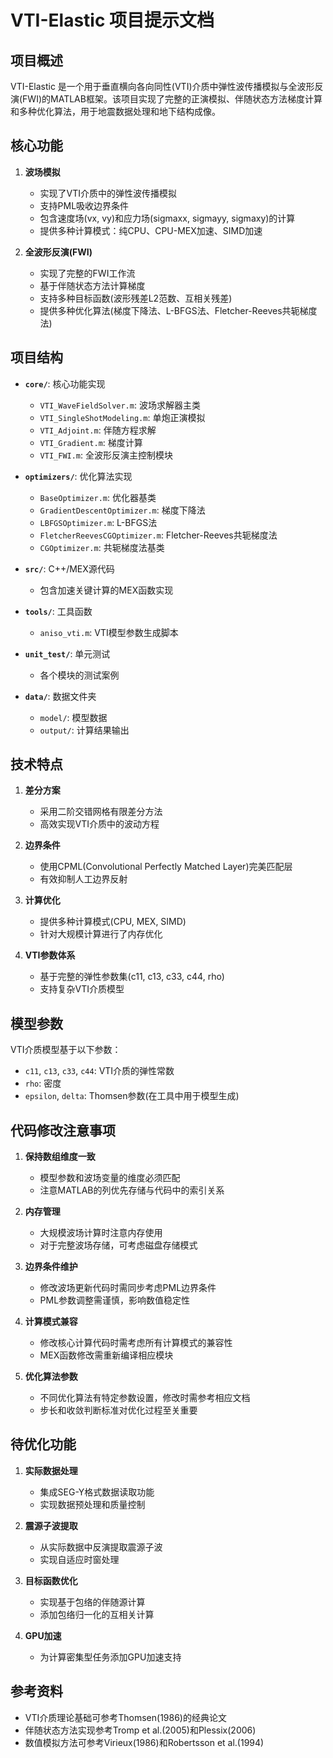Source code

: # VTI-Elastic 项目提示文档

## 项目概述
VTI-Elastic 是一个用于垂直横向各向同性(VTI)介质中弹性波传播模拟与全波形反演(FWI)的MATLAB框架。该项目实现了完整的正演模拟、伴随状态方法梯度计算和多种优化算法，用于地震数据处理和地下结构成像。

## 核心功能
1. **波场模拟**
   - 实现了VTI介质中的弹性波传播模拟
   - 支持PML吸收边界条件
   - 包含速度场(vx, vy)和应力场(sigmaxx, sigmayy, sigmaxy)的计算
   - 提供多种计算模式：纯CPU、CPU-MEX加速、SIMD加速

2. **全波形反演(FWI)**
   - 实现了完整的FWI工作流
   - 基于伴随状态方法计算梯度
   - 支持多种目标函数(波形残差L2范数、互相关残差)
   - 提供多种优化算法(梯度下降法、L-BFGS法、Fletcher-Reeves共轭梯度法)

## 项目结构
- **`core/`**: 核心功能实现
  - `VTI_WaveFieldSolver.m`: 波场求解器主类
  - `VTI_SingleShotModeling.m`: 单炮正演模拟
  - `VTI_Adjoint.m`: 伴随方程求解
  - `VTI_Gradient.m`: 梯度计算
  - `VTI_FWI.m`: 全波形反演主控制模块

- **`optimizers/`**: 优化算法实现
  - `BaseOptimizer.m`: 优化器基类
  - `GradientDescentOptimizer.m`: 梯度下降法
  - `LBFGSOptimizer.m`: L-BFGS法
  - `FletcherReevesCGOptimizer.m`: Fletcher-Reeves共轭梯度法
  - `CGOptimizer.m`: 共轭梯度法基类

- **`src/`**: C++/MEX源代码
  - 包含加速关键计算的MEX函数实现

- **`tools/`**: 工具函数
  - `aniso_vti.m`: VTI模型参数生成脚本

- **`unit_test/`**: 单元测试
  - 各个模块的测试案例

- **`data/`**: 数据文件夹
  - `model/`: 模型数据
  - `output/`: 计算结果输出

## 技术特点
1. **差分方案**
   - 采用二阶交错网格有限差分方法
   - 高效实现VTI介质中的波动方程

2. **边界条件**
   - 使用CPML(Convolutional Perfectly Matched Layer)完美匹配层
   - 有效抑制人工边界反射

3. **计算优化**
   - 提供多种计算模式(CPU, MEX, SIMD)
   - 针对大规模计算进行了内存优化

4. **VTI参数体系**
   - 基于完整的弹性参数集(c11, c13, c33, c44, rho)
   - 支持复杂VTI介质模型

## 模型参数
VTI介质模型基于以下参数：
- `c11`, `c13`, `c33`, `c44`: VTI介质的弹性常数
- `rho`: 密度
- `epsilon`, `delta`: Thomsen参数(在工具中用于模型生成)

## 代码修改注意事项
1. **保持数组维度一致**
   - 模型参数和波场变量的维度必须匹配
   - 注意MATLAB的列优先存储与代码中的索引关系

2. **内存管理**
   - 大规模波场计算时注意内存使用
   - 对于完整波场存储，可考虑磁盘存储模式

3. **边界条件维护**
   - 修改波场更新代码时需同步考虑PML边界条件
   - PML参数调整需谨慎，影响数值稳定性

4. **计算模式兼容**
   - 修改核心计算代码时需考虑所有计算模式的兼容性
   - MEX函数修改需重新编译相应模块

5. **优化算法参数**
   - 不同优化算法有特定参数设置，修改时需参考相应文档
   - 步长和收敛判断标准对优化过程至关重要

## 待优化功能
1. **实际数据处理**
   - 集成SEG-Y格式数据读取功能
   - 实现数据预处理和质量控制

2. **震源子波提取**
   - 从实际数据中反演提取震源子波
   - 实现自适应时窗处理

3. **目标函数优化**
   - 实现基于包络的伴随源计算
   - 添加包络归一化的互相关计算

4. **GPU加速**
   - 为计算密集型任务添加GPU加速支持

## 参考资料
- VTI介质理论基础可参考Thomsen(1986)的经典论文
- 伴随状态方法实现参考Tromp et al.(2005)和Plessix(2006)
- 数值模拟方法可参考Virieux(1986)和Robertsson et al.(1994) 
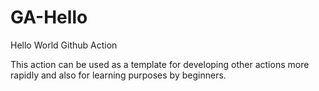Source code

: # GA-Hello
Hello World Github Action

This action can be used as a template for developing other actions more rapidly and also for learning purposes by beginners.
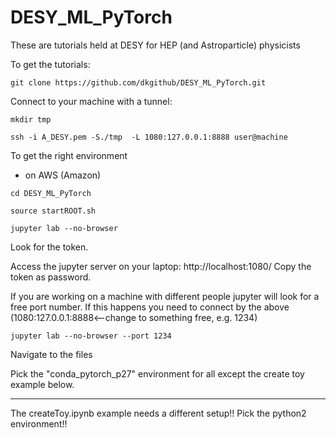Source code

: # DESY_ML_PyTorch


These are tutorials held at DESY for HEP (and Astroparticle) physicists

To get the tutorials:

`git clone https://github.com/dkgithub/DESY_ML_PyTorch.git`

Connect to your machine with a tunnel:

`mkdir tmp`

`ssh -i A_DESY.pem -S./tmp  -L 1080:127.0.0.1:8888 user@machine`

To get the right environment

* on AWS (Amazon)

`cd DESY_ML_PyTorch`

`source startROOT.sh`

`jupyter lab --no-browser`

Look for the token.

Access the jupyter server on your laptop: http://localhost:1080/
Copy the token as password.

If you are working on a machine with different people jupyter will look for a free port number.
If this happens you need to connect by the above (1080:127.0.0.1:8888<--change to something free, e.g. 1234)

`jupyter lab --no-browser --port 1234`

Navigate to the files

Pick the "conda_pytorch_p27" environment for all except the create toy example below.

______________________________________________

The createToy.ipynb example needs a different setup!! Pick the python2 environment!!
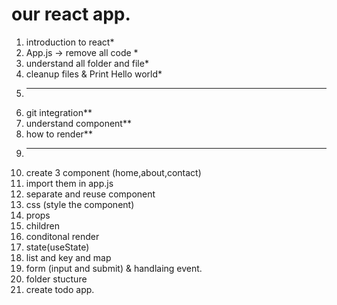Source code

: # our react app.

1. introduction to react*
1. App.js -> remove all code *
1. understand all folder and file*
1. cleanup files & Print Hello world*
1. ---------------
1. git integration**
1. understand component**
1. how to render**
1. ---------------
1. create 3 component (home,about,contact)
1. import them in app.js
1. separate and reuse component
1. css (style the component)
1. props
1. children
1. conditonal render
1. state(useState)
1. list and key and map
1. form (input and submit) & handlaing event.
1. folder stucture
1. create  todo app.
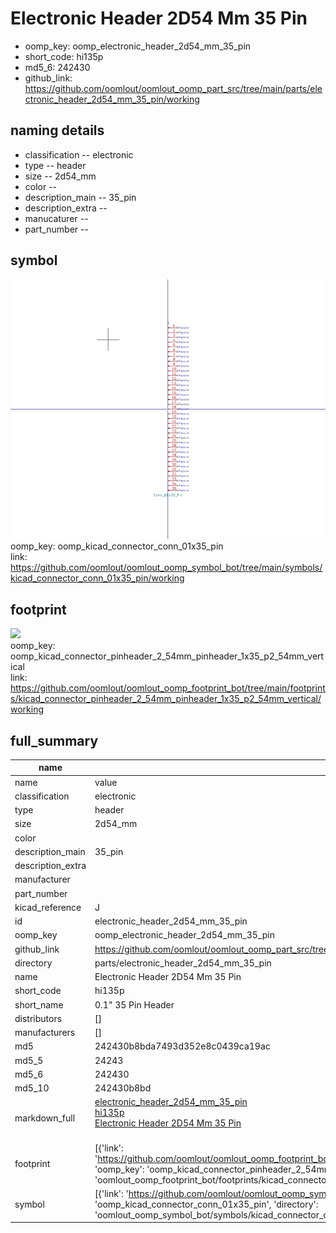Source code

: # Electronic Header 2D54 Mm 35 Pin

  
* oomp_key: oomp_electronic_header_2d54_mm_35_pin 
* short_code: hi135p
* md5_6: 242430  
* github_link: https://github.com/oomlout/oomlout_oomp_part_src/tree/main/parts/electronic_header_2d54_mm_35_pin/working  
## naming details
* classification -- electronic
* type -- header
* size -- 2d54_mm
* color -- 
* description_main -- 35_pin
* description_extra -- 
* manucaturer -- 
* part_number -- 



## symbol

![](symbol/0/working/working_600.png)  
oomp_key: oomp_kicad_connector_conn_01x35_pin  
link: https://github.com/oomlout/oomlout_oomp_symbol_bot/tree/main/symbols/kicad_connector_conn_01x35_pin/working  

## footprint

![](footprint/0/working/working_600.png)  
oomp_key: oomp_kicad_connector_pinheader_2_54mm_pinheader_1x35_p2_54mm_vertical  
link: https://github.com/oomlout/oomlout_oomp_footprint_bot/tree/main/footprints/kicad_connector_pinheader_2_54mm_pinheader_1x35_p2_54mm_vertical/working  

## full_summary
| name | value | 
| --- | --- | 
| name | value | 
| classification | electronic | 
| type | header | 
| size | 2d54_mm | 
| color |  | 
| description_main | 35_pin | 
| description_extra |  | 
| manufacturer |  | 
| part_number |  | 
| kicad_reference | J | 
| id | electronic_header_2d54_mm_35_pin | 
| oomp_key | oomp_electronic_header_2d54_mm_35_pin | 
| github_link | https://github.com/oomlout/oomlout_oomp_part_src/tree/main/parts/electronic_header_2d54_mm_35_pin/working | 
| directory | parts/electronic_header_2d54_mm_35_pin | 
| name | Electronic Header 2D54 Mm 35 Pin | 
| short_code | hi135p | 
| short_name | 0.1" 35 Pin Header | 
| distributors | [] | 
| manufacturers | [] | 
| md5 | 242430b8bda7493d352e8c0439ca19ac | 
| md5_5 | 24243 | 
| md5_6 | 242430 | 
| md5_10 | 242430b8bd | 
| markdown_full | [electronic_header_2d54_mm_35_pin](https://github.com/oomlout/oomlout_oomp_part_src/tree/main/parts/electronic_header_2d54_mm_35_pin/working)<br>[hi135p](https://github.com/oomlout/oomlout_oomp_part_src/tree/main/parts/electronic_header_2d54_mm_35_pin/working)<br>[Electronic Header 2D54 Mm 35 Pin](https://github.com/oomlout/oomlout_oomp_part_src/tree/main/parts/electronic_header_2d54_mm_35_pin/working)<br><br> | 
| footprint | [{'link': 'https://github.com/oomlout/oomlout_oomp_footprint_bot/tree/main/foootprntss/kicad_connector_pinheader_2_54mm_pinheader_1x35_p2_54mm_vertical', 'oomp_key': 'oomp_kicad_connector_pinheader_2_54mm_pinheader_1x35_p2_54mm_vertical', 'directory': 'oomlout_oomp_footprint_bot/footprints/kicad_connector_pinheader_2_54mm_pinheader_1x35_p2_54mm_vertical//working/working.kicad_mod'}] | 
| symbol | [{'link': 'https://github.com/oomlout/oomlout_oomp_symbol_bot/tree/main/symbols/kicad_connector_conn_01x35_pin', 'oomp_key': 'oomp_kicad_connector_conn_01x35_pin', 'directory': 'oomlout_oomp_symbol_bot/symbols/kicad_connector_conn_01x35_pin//working/working.kicad_sym'}] | 
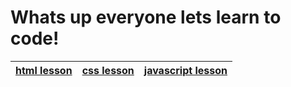 # Whats up everyone lets learn to code!

| [html lesson](./html.md) | [css lesson](./css.md) | [javascript lesson](./javascript.md) |
| ------------------------ | ---------------------- | ------------------------------------ |

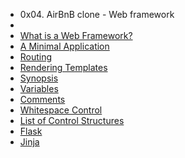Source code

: - 0x04. AirBnB clone - Web framework
- []()<br>
- [What is a Web Framework?](https://intelegain-technologies.medium.com/what-are-web-frameworks-and-why-you-need-them-c4e8806bd0fb)<br>
- [A Minimal Application](https://flask.palletsprojects.com/en/1.0.x/quickstart/#a-minimal-application)<br>
- [Routing](https://flask.palletsprojects.com/en/1.0.x/quickstart/#routing)<br>
- [Rendering Templates](https://flask.palletsprojects.com/en/1.0.x/quickstart/#rendering-templates)<br>
- [Synopsis](https://jinja.palletsprojects.com/en/2.9.x/templates/#synopsis)<br>
- [Variables](https://jinja.palletsprojects.com/en/2.9.x/templates/#variables)<br>
- [Comments](https://jinja.palletsprojects.com/en/2.9.x/templates/#comments)<br>
- [Whitespace Control](https://jinja.palletsprojects.com/en/2.9.x/templates/#whitespace-control)<br>
- [List of Control Structures](https://jinja.palletsprojects.com/en/2.9.x/templates/#list-of-control-structures)<br>
- [Flask](https://palletsprojects.com/p/flask/)<br>
- [Jinja](https://jinja.palletsprojects.com/en/2.9.x/templates/)
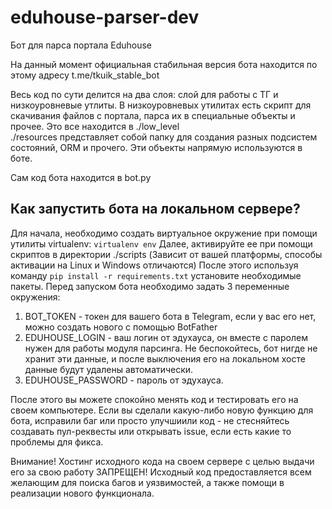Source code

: # eduhouse-parser-dev
Бот для парса портала Eduhouse

На данный момент официальная стабильная версия бота находится по этому адресу t.me/tkuik_stable_bot

Весь код по сути делится на два слоя: слой для работы с ТГ и низкоуровневые утлиты. 
В низкоуровневых утилитах есть скрипт для скачивания файлов с портала, парса их в специальные объекты и прочее.
Это все находится в ./low_level<br>
./resources представляет собой папку для создания разных подсистем состояний, ORM и прочего. Эти объекты напрямую используются в боте.

Сам код бота находится в bot.py

## Как запустить бота на локальном сервере?
Для начала, необходимо создать виртуальное окружение при помощи утилиты virtualenv:
`virtualenv env`
Далее, активируйте ее при помощи скриптов в директории ./scripts (Зависит от вашей платформы, способы активации на Linux и Windows отличаются)
После этого используя команду `pip install -r requirements.txt` установите необходимые пакеты.
Перед запуском бота необходимо задать 3 переменные окружения:
1. BOT_TOKEN - токен для вашего бота в Telegram, если у вас его нет, можно создать нового с помощью BotFather
2. EDUHOUSE_LOGIN - ваш логин от эдухауса, он вместе с паролем нужен для работы модуля парсинга. Не беспокойтесь, бот нигде не хранит эти данные, и после выключения его на локальном хосте данные будут удалены автоматически.
3. EDUHOUSE_PASSWORD - пароль от эдухауса.

После этого вы можете спокойно менять код и тестировать его на своем компьютере. Если вы сделали какую-либо новую функцию для бота, исправили баг или просто улучшиили код - не стесняйтесь создавать пул-реквесты или открывать issue, если есть какие то проблемы для фикса.

Внимание! Хостинг исходного кода на своем сервере с целью выдачи его за свою работу ЗАПРЕЩЕН!
Исходный код предоставляется всем желающим для поиска багов и уязвимостей, а также помощи в реализации нового функционала.

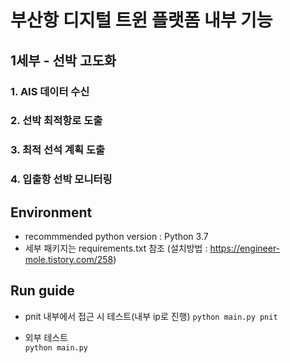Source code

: # 부산항 디지털 트윈 플랫폼 내부 기능
## 1세부 - 선박 고도화
### 1. AIS 데이터 수신
### 2. 선박 최적항로 도출
### 3. 최적 선석 계획 도출
### 4. 입출항 선박 모니터링 

## Environment
- recommmended python version : Python 3.7
- 세부 패키지는 requirements.txt 참조 (설치방법 : https://engineer-mole.tistory.com/258)


## Run guide
- pnit 내부에서 접근 시 테스트(내부 ip로 진행)
`python main.py pnit`

- 외부 테스트   
`python main.py`
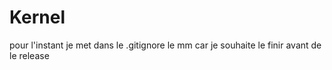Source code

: # Kernel
pour l'instant je met dans le .gitignore le mm car je souhaite le finir avant de le release
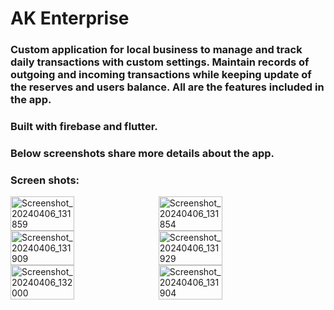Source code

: # AK Enterprise

### Custom application for local business to manage and track daily transactions with custom settings. Maintain records of outgoing and incoming transactions while keeping update of the reserves and users balance. All are the features included in the app. 
### Built with firebase and flutter.
### Below screenshots share more details about the app.

### Screen shots:
  
<div style="display: flex; flex-wrap: wrap;">
  <img src="https://github.com/drocgoesongit/ak_enterprise/assets/82268112/96bce752-50e1-4d46-adde-44243436b54d" alt="Screenshot_20240406_131859" style="width: 45%; margin-right: 5px;">
  <img src="https://github.com/drocgoesongit/ak_enterprise/assets/82268112/d06442a3-128d-4bc6-9cb4-aeb9b11a3039" alt="Screenshot_20240406_131854" style="width: 45%; margin-left: 5px;">
  <img src="https://github.com/drocgoesongit/ak_enterprise/assets/82268112/f4fb7a27-e99e-45c3-bd51-069e9f630dc3" alt="Screenshot_20240406_131909" style="width: 45%; margin-right: 5px;">
  <img src="https://github.com/drocgoesongit/ak_enterprise/assets/82268112/5be1f44f-8e7f-468f-b798-23efe52704c4" alt="Screenshot_20240406_131929" style="width: 45%; margin-left: 5px;">
  <img src="https://github.com/drocgoesongit/ak_enterprise/assets/82268112/84d924c8-ff56-4adc-8475-782f236ec9dd" alt="Screenshot_20240406_132000" style="width: 45%; margin-right: 5px;">
  <img src="https://github.com/drocgoesongit/ak_enterprise/assets/82268112/437fd231-7595-4d7b-95eb-919843ab2b4e" alt="Screenshot_20240406_131904" style="width: 45%; margin-left: 5px;">
</div>
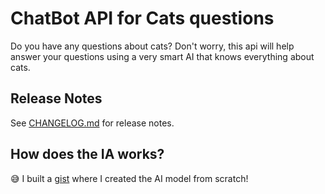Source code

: # ChatBot API for Cats questions

Do you have any questions about cats? Don't worry, this api will help answer
your questions using a very smart AI that knows everything about cats.

## Release Notes

See [CHANGELOG.md](CHANGELOG.md) for release notes.

## How does the IA works?

:sweat_smile: I built a
[gist](https://gist.github.com/igormcsouza/c8ec7f56de42c782ee2e82b7e96eb99b)
where I created the AI model from scratch!
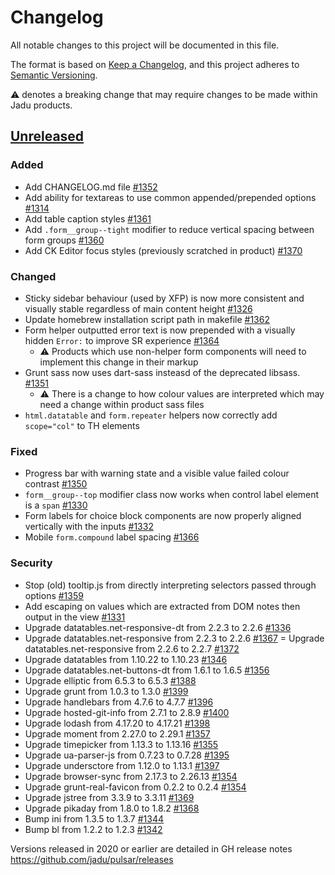 # Changelog

All notable changes to this project will be documented in this file.

The format is based on [Keep a Changelog](https://keepachangelog.com/en/1.0.0/),
and this project adheres to [Semantic Versioning](https://semver.org/spec/v2.0.0.html).

⚠️ denotes a breaking change that may require changes to be made within Jadu products.

## [Unreleased](https://github.com/jadu/pulsar/issues?q=is%3Aclosed+milestone%3AUnreleased)
### Added
- Add CHANGELOG.md file [#1352](https://github.com/jadu/pulsar/pull/1352)
- Add ability for textareas to use common appended/prepended options [#1314](https://github.com/jadu/pulsar/pull/1314)
- Add table caption styles [#1361](https://github.com/jadu/pulsar/pull/1361)
- Add `.form__group--tight` modifier to reduce vertical spacing between form groups [#1360](https://github.com/jadu/pulsar/pull/1360)
- Add CK Editor focus styles (previously scratched in product) [#1370](https://github.com/jadu/pulsar/pull/1370)

### Changed
- Sticky sidebar behaviour (used by XFP) is now more consistent and visually stable regardless of main content height [#1326](https://github.com/jadu/pulsar/pull/1326)
- Update homebrew installation script path in makefile [#1362](https://github.com/jadu/pulsar/pull/1362)
- Form helper outputted error text is now prepended with a visually hidden `Error:` to improve SR experience [#1364](https://github.com/jadu/pulsar/pull/1364)
  - ⚠️ Products which use non-helper form components will need to implement this change in their markup
- Grunt sass now uses dart-sass insteasd of the deprecated libsass. [#1351](https://github.com/jadu/pulsar/pull/1351)
  - ⚠️ There is a change to how colour values are interpreted which may need a change within product sass files
- `html.datatable` and `form.repeater` helpers now correctly add `scope="col"` to TH elements

### Fixed
- Progress bar with warning state and a visible value failed colour contrast [#1350](https://github.com/jadu/pulsar/pull/1350)
- `form__group--top` modifier class now works when control label element is a `span` [#1330](https://github.com/jadu/pulsar/pull/1330)
- Form labels for choice block components are now properly aligned vertically with the inputs [#1332](https://github.com/jadu/pulsar/pull/1332)
- Mobile `form.compound` label spacing [#1366](https://github.com/jadu/pulsar/pull/1366)

### Security
- Stop (old) tooltip.js from directly interpreting selectors passed through options [#1359](https://github.com/jadu/pulsar/pull/1359)
- Add escaping on values which are extracted from DOM notes then output in the view [#1331](https://github.com/jadu/pulsar/pull/1331)
- Upgrade datatables.net-responsive-dt from 2.2.3 to 2.2.6 [#1336](https://github.com/jadu/pulsar/pull/1336)
- Upgrade datatables.net-responsive from 2.2.3 to 2.2.6 [#1367](https://github.com/jadu/pulsar/pull/1367)
= Upgrade datatables.net-responsive from 2.2.6 to 2.2.7 [#1372](https://github.com/jadu/pulsar/pull/1372)
- Upgrade datatables from 1.10.22 to 1.10.23 [#1346](https://github.com/jadu/pulsar/pull/1346)
- Upgrade datatables.net-buttons-dt from 1.6.1 to 1.6.5 [#1356](https://github.com/jadu/pulsar/pull/1356)
- Upgrade elliptic from 6.5.3 to 6.5.3 [#1388](https://github.com/jadu/pulsar/pull/1388)
- Upgrade grunt from 1.0.3 to 1.3.0 [#1399](https://github.com/jadu/pulsar/pull/1399)
- Upgrade handlebars from 4.7.6 to 4.7.7 [#1396](https://github.com/jadu/pulsar/pull/1396)
- Upgrade hosted-git-info from 2.7.1 to 2.8.9 [#1400](https://github.com/jadu/pulsar/pull/1400)
- Upgrade lodash from 4.17.20 to 4.17.21 [#1398](https://github.com/jadu/pulsar/pull/1398)
- Upgrade moment from 2.27.0 to 2.29.1 [#1357](https://github.com/jadu/pulsar/pull/1357)
- Upgrade timepicker from 1.13.3 to 1.13.16 [#1355](https://github.com/jadu/pulsar/pull/1355)
- Upgrade ua-parser-js from 0.7.23 to 0.7.28 [#1395](https://github.com/jadu/pulsar/pull/1395)
- Upgrade undersctore from 1.12.0 to 1.13.1 [#1397](https://github.com/jadu/pulsar/pull/1397)
- Upgrade browser-sync from 2.17.3 to 2.26.13 [#1354](https://github.com/jadu/pulsar/pull/1354/)
- Upgrade grunt-real-favicon from 0.2.2 to 0.2.4 [#1354](https://github.com/jadu/pulsar/pull/1354/)
- Upgrade jstree from 3.3.9 to 3.3.11 [#1369](https://github.com/jadu/pulsar/pull/1369)
- Upgrade pikaday from 1.8.0 to 1.8.2 [#1368](https://github.com/jadu/pulsar/pull/1368)
- Bump ini from 1.3.5 to 1.3.7 [#1344](https://github.com/jadu/pulsar/pull/1344)
- Bump bl from 1.2.2 to 1.2.3 [#1342](https://github.com/jadu/pulsar/pull/1342)

Versions released in 2020 or earlier are detailed in GH release notes https://github.com/jadu/pulsar/releases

§

» **Exercise**: I'd like the lines above repeated exactly, from the one that contains "1. how to render**" through the one that contains "distributors | [] |", with no pictures.

» **Solution**:
1. how to render**
1. ---------------
1. create 3 component (home,about,contact)
1. import them in app.js
1. separate and reuse component
1. css (style the component)
1. props
1. children
1. conditonal render
1. state(useState)
1. list and key and map
1. form (input and submit) & handlaing event.
1. folder stucture
1. create  todo app.
Source code

: # Electronic Header 2D54 Mm 35 Pin

  
* oomp_key: oomp_electronic_header_2d54_mm_35_pin 
* short_code: hi135p
* md5_6: 242430  
* github_link: https://github.com/oomlout/oomlout_oomp_part_src/tree/main/parts/electronic_header_2d54_mm_35_pin/working  
## naming details
* classification -- electronic
* type -- header
* size -- 2d54_mm
* color -- 
* description_main -- 35_pin
* description_extra -- 
* manucaturer -- 
* part_number -- 



## symbol

![](symbol/0/working/working_600.png)  
oomp_key: oomp_kicad_connector_conn_01x35_pin  
link: https://github.com/oomlout/oomlout_oomp_symbol_bot/tree/main/symbols/kicad_connector_conn_01x35_pin/working  

## footprint

![](footprint/0/working/working_600.png)  
oomp_key: oomp_kicad_connector_pinheader_2_54mm_pinheader_1x35_p2_54mm_vertical  
link: https://github.com/oomlout/oomlout_oomp_footprint_bot/tree/main/footprints/kicad_connector_pinheader_2_54mm_pinheader_1x35_p2_54mm_vertical/working  

## full_summary
| name | value | 
| --- | --- | 
| name | value | 
| classification | electronic | 
| type | header | 
| size | 2d54_mm | 
| color |  | 
| description_main | 35_pin | 
| description_extra |  | 
| manufacturer |  | 
| part_number |  | 
| kicad_reference | J | 
| id | electronic_header_2d54_mm_35_pin | 
| oomp_key | oomp_electronic_header_2d54_mm_35_pin | 
| github_link | https://github.com/oomlout/oomlout_oomp_part_src/tree/main/parts/electronic_header_2d54_mm_35_pin/working | 
| directory | parts/electronic_header_2d54_mm_35_pin | 
| name | Electronic Header 2D54 Mm 35 Pin | 
| short_code | hi135p | 
| short_name | 0.1" 35 Pin Header | 
| distributors | [] | 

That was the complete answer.